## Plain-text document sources

-- -- --

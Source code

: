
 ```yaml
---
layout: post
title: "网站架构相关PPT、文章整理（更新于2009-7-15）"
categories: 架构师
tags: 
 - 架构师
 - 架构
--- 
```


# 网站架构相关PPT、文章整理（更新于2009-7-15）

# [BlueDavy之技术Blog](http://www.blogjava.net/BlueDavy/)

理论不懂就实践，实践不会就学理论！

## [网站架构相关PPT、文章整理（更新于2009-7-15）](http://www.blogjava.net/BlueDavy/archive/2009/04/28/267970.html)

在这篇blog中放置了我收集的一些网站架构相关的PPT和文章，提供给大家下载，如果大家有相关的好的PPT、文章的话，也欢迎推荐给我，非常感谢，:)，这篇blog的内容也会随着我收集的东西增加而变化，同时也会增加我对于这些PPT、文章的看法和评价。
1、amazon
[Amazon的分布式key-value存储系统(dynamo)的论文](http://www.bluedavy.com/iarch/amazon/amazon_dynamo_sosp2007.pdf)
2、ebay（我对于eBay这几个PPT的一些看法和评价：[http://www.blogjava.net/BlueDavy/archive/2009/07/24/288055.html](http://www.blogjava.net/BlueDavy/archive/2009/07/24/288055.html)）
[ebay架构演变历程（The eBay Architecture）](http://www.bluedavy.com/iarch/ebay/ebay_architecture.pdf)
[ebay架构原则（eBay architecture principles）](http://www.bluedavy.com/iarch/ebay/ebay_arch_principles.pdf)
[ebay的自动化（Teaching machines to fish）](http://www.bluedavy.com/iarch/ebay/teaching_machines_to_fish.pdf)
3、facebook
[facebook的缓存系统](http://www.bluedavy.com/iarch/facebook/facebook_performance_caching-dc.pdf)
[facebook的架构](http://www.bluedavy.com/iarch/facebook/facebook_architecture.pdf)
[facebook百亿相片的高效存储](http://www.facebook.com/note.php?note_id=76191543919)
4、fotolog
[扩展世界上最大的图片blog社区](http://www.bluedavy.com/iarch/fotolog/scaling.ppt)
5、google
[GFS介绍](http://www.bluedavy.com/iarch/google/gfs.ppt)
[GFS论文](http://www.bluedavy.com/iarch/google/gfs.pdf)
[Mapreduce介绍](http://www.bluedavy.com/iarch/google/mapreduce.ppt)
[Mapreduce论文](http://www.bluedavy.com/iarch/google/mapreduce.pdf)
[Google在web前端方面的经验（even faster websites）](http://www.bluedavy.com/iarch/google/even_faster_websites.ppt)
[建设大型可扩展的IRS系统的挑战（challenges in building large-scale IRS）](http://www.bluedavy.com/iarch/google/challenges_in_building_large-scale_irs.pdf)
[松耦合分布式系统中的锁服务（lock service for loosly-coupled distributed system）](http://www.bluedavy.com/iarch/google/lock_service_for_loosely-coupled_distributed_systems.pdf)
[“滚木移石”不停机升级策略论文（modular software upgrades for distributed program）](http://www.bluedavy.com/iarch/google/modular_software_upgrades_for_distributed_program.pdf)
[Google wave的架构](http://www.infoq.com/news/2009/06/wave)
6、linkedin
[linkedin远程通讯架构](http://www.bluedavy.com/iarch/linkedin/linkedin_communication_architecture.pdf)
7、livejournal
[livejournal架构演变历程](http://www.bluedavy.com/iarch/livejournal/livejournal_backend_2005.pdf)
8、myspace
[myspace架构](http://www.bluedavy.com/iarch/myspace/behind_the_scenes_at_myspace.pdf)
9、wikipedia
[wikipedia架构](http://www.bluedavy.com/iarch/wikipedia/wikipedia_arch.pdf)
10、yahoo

-- -- --

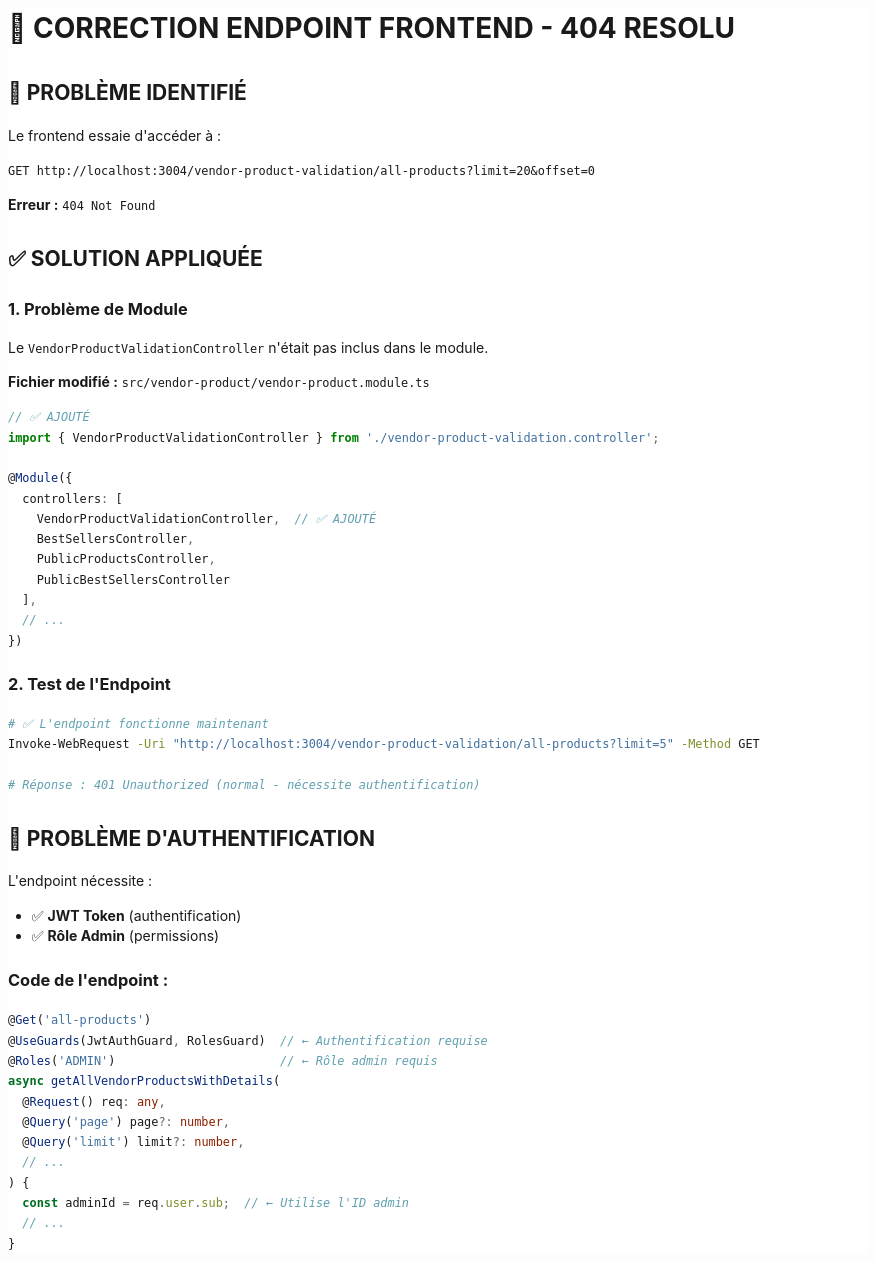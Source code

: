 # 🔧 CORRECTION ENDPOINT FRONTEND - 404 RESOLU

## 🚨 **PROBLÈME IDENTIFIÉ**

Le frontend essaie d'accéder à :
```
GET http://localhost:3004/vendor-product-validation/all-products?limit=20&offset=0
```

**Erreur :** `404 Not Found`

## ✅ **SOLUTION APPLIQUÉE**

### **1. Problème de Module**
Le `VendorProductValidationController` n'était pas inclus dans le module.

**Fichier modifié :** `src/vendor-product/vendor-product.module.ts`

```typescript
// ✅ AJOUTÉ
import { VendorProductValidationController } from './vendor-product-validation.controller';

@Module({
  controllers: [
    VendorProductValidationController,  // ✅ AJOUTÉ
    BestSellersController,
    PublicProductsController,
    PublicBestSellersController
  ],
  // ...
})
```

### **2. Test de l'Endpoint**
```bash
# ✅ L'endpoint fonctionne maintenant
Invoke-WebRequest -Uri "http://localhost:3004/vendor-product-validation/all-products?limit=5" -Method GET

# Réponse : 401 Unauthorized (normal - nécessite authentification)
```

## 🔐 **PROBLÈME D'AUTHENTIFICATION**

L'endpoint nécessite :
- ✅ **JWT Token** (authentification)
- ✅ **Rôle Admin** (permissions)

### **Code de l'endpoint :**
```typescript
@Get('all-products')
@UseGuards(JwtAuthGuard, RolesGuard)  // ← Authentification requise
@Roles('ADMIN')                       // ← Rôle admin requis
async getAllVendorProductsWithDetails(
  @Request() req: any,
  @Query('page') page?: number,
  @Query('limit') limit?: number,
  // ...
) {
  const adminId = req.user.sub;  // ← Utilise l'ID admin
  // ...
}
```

-- -- --

## EXERCISE BRIEF
The answer must consist of every line above that holds the string "limit", copied exactly.

## REPLY
GET http://localhost:3004/vendor-product-validation/all-products?limit=20&offset=0
Invoke-WebRequest -Uri "http://localhost:3004/vendor-product-validation/all-products?limit=5" -Method GET
  @Query('limit') limit?: number,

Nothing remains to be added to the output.